Google-Style Follow-Up Questions (Hard Mode)¶
| Question | Strong skeleton answer |
|---|---|
| Why not smaller chunks? | Metadata explosion + master load; trade against small-file inefficiency |
| Exactly-once append? | Not cheap at LAN scale with failures; dedup at consumer |
| How to test correctness? | Jepsen-style fault injection; checksum cross-replica compares; canary workloads |
| Cross-DC replication? | Async with lag; bandwidth costs; consistency weaker; often object tier |
| MapReduce locality—still true in cloud? | Often weaker with disaggregated storage; caching and shuffle dominate |
HDFS-Specific Talking Points (If Interview Goes There)¶
- NameNode HA: Active/Standby, QJM (quorum of JournalNodes), ZKFC for fencing.
- Federation: multiple NameNodes partition namespace; ViewFS unifies paths for apps.
- Snapshots: inode + block graph; snapshottable directories.
- Transparent encryption: zone keys + EDEK patterns (productized in modern distros).
Closing Narrative (60 Seconds)¶
- Split metadata and data; large chunks amortize control-plane costs.

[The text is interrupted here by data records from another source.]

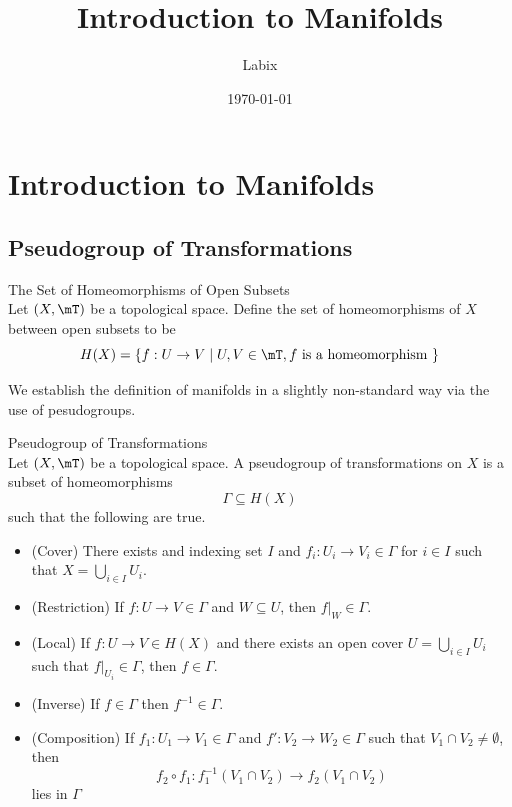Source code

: \documentclass[a4paper]{article}
\title{Introduction to Manifolds}
\author{Labix}
\date{\today}
\begin{document}
\maketitle
\begin{abstract}
\end{abstract}
\pagebreak
\tableofcontents
\pagebreak

\section{Introduction to Manifolds}
\subsection{Pseudogroup of Transformations}
\begin{defn}{The Set of Homeomorphisms of Open Subsets}{}\\
Let $(X,\mT)$ be a topological space. Define the set of homeomorphisms of $X$ between open subsets to be $$H(X)=\{f:U\to V\;|\;U,V\in\mT, f\text{ is a homeomorphism }\}$$
\end{defn}

We establish the definition of manifolds in a slightly non-standard way via the use of pesudogroups. 

\begin{defn}{Pseudogroup of Transformations}{}\\
Let $(X,\mT)$ be a topological space. A pseudogroup of transformations on $X$ is a subset of homeomorphisms $$\Gamma\subseteq H(X)$$ such that the following are true. 
\begin{itemize}
\item (Cover) There exists and indexing set $I$ and $f_i:U_i\to V_i\in\Gamma$ for $i\in I$ such that $X=\bigcup_{i\in I}U_i$. 
\item (Restriction) If $f:U\to V\in\Gamma$ and $W\subseteq U$, then $f|_W\in\Gamma$. 
\item (Local) If $f:U\to V\in H(X)$ and there exists an open cover $U=\bigcup_{i\in I}U_i$ such that $f|_{U_i}\in\Gamma$, then $f\in\Gamma$. 
\item (Inverse) If $f\in\Gamma$ then $f^{-1}\in\Gamma$. 
\item (Composition) If $f_1:U_1\to V_1\in\Gamma$ and $f':V_2\to W_2\in\Gamma$ such that $V_1\cap V_2\neq\emptyset$, then $$f_2\circ f_1:f_1^{-1}(V_1\cap V_2)\to f_2(V_1\cap V_2)$$ lies in $\Gamma$
\end{itemize}
\end{defn}
\end{document}
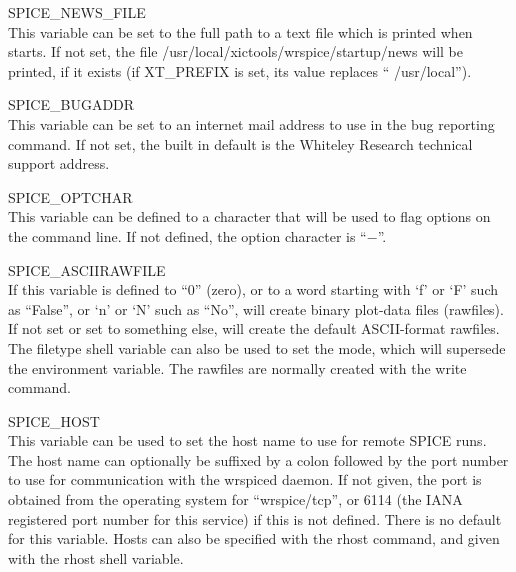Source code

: \begin{description}
\item{\et SPICE\_NEWS\_FILE}\\
This variable can be set to the full path to a text file which is
printed when {\WRspice} starts.  If not set, the file {\vt
/usr/local/xictools/wrspice/startup/news} will be printed, if it
exists (if {\et XT\_PREFIX} is set, its value replaces ``{\vt
/usr/local}'').

\item{\et SPICE\_BUGADDR}\\
This variable can be set to an internet mail address to use in the bug
reporting command.  If not set, the built in default is the Whiteley
Research technical support address.

\item{\et SPICE\_OPTCHAR}\\
This variable can be defined to a character that will be used to flag
options on the {\WRspice} command line.  If not defined, the option
character is ``$-$''.

\item{\et SPICE\_ASCIIRAWFILE}\\
If this variable is defined to ``0'' (zero), or to a word starting
with `{\vt f}' or `{\vt F}' such as ``{\vt False}'', or `{\vt n}' or
`{\vt N}' such as ``{\vt No}'', {\WRspice} will create binary
plot-data files (rawfiles).  If not set or set to something else,
{\WRspice} will create the default ASCII-format rawfiles.  The {\et
filetype} shell variable can also be used to set the mode, which will
supersede the environment variable.  The rawfiles are normally created
with the {\cb write} command.

\item{\et SPICE\_HOST}\\
This variable can be used to set the host name to use for remote SPICE
runs.  The host name can optionally be suffixed by a colon followed by
the port number to use for communication with the {\vt wrspiced}
daemon.  If not given, the port is obtained from the operating system
for ``{\vt wrspice/tcp}'', or 6114 (the IANA registered port number
for this service) if this is not defined.  There is no default for
this variable.  Hosts can also be specified with the {\cb rhost}
command, and given with the {\et rhost} shell variable.


\end{description}

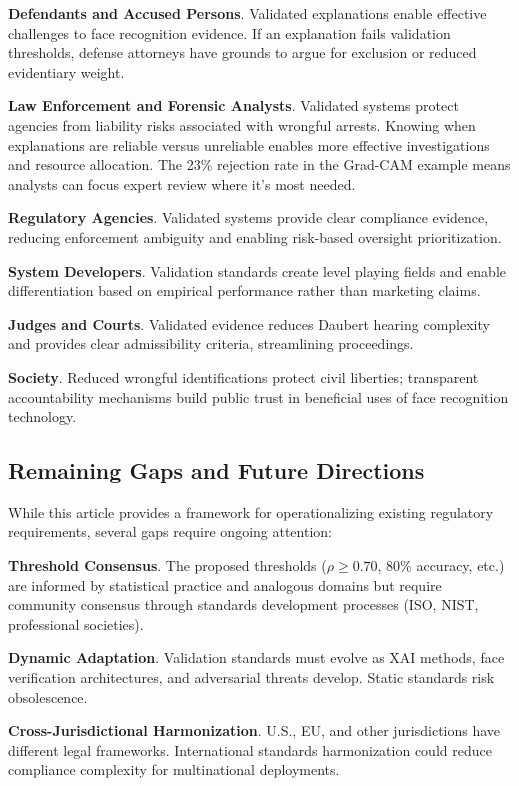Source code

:\textbf{Defendants and Accused Persons}. Validated explanations enable effective challenges to face recognition evidence. If an explanation fails validation thresholds, defense attorneys have grounds to argue for exclusion or reduced evidentiary weight.

\textbf{Law Enforcement and Forensic Analysts}. Validated systems protect agencies from liability risks associated with wrongful arrests. Knowing when explanations are reliable versus unreliable enables more effective investigations and resource allocation. The 23\% rejection rate in the Grad-CAM example means analysts can focus expert review where it's most needed.

\textbf{Regulatory Agencies}. Validated systems provide clear compliance evidence, reducing enforcement ambiguity and enabling risk-based oversight prioritization.

\textbf{System Developers}. Validation standards create level playing fields and enable differentiation based on empirical performance rather than marketing claims.

\textbf{Judges and Courts}. Validated evidence reduces Daubert hearing complexity and provides clear admissibility criteria, streamlining proceedings.

\textbf{Society}. Reduced wrongful identifications protect civil liberties; transparent accountability mechanisms build public trust in beneficial uses of face recognition technology.

\subsection{Remaining Gaps and Future Directions}

While this article provides a framework for operationalizing existing regulatory requirements, several gaps require ongoing attention:

\textbf{Threshold Consensus}. The proposed thresholds ($\rho \geq 0.70$, 80\% accuracy, etc.) are informed by statistical practice and analogous domains but require community consensus through standards development processes (ISO, NIST, professional societies).

\textbf{Dynamic Adaptation}. Validation standards must evolve as XAI methods, face verification architectures, and adversarial threats develop. Static standards risk obsolescence.

\textbf{Cross-Jurisdictional Harmonization}. U.S., EU, and other jurisdictions have different legal frameworks. International standards harmonization could reduce compliance complexity for multinational deployments.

- Primary + leases serialize mutations; pipelines move bytes efficiently.
- Relaxed consistency + record append duplicates → idempotent apps.
- Fault tolerance via replication, heartbeats, versioned recovery.
- Production needs HA metadata, GC, rebalance, monitoring, and honest small-file strategy.
Quick Reference Card¶
| Concept | One-liner |
|---|---|
| Chunk | Fixed-size unit of storage with versioned replicas |
| Primary lease | Serializes mutation order for a chunk epoch |
| Pipeline | Data flows chain-wise to utilize NICs |
| Record append | At-least-once record delivery; dedup at app |
| GC | Lazy reclamation of unreferenced chunks |
| Checksums | Detect bitrot per sub-block |
Further Reading (Canonical)¶
- Ghemawat, Gobioff, Leung: The Google File System (2003) — GFS was designed to solve Google's specific problem: storing and processing multi-TB datasets (web crawls, index builds) on thousands of commodity machines that fail regularly. The paper introduced the single-master architecture (metadata server + chunk servers), large chunk sizes (64MB to amortize metadata overhead), and append-optimized write semantics (record append for concurrent producers). Its design trade-offs — weak consistency for availability, single master as scaling bottleneck — directly shaped every distributed file system that followed.
- Shvachko et al.: The Hadoop Distributed File System (2010) — HDFS is the open-source implementation of GFS's architecture. This paper documents the production realities: NameNode memory as the metadata bottleneck (each file/block consumes ~150 bytes), block replication strategy (rack-aware placement for fault tolerance), and the checkpoint/journal mechanism for metadata persistence. Understanding HDFS's limitations (small files problem, single NameNode bottleneck) explains why the industry moved toward federation, erasure coding, and eventually object storage (S3).
- Apache Hadoop docs: HDFS Architecture — The official documentation covers the HA (High Availability) architecture with Quorum Journal Manager (QJM) for NameNode failover, HDFS Federation for horizontal namespace scaling, and erasure coding (Reed-Solomon) that reduces storage overhead from 3x replication to 1.5x while maintaining fault tolerance. Essential for understanding how modern Hadoop deployments solve the limitations described in the original papers.
Note
Treat numbers as teaching aids; real clusters vary by workload, codec, EC policies, and cloud vs on-prem.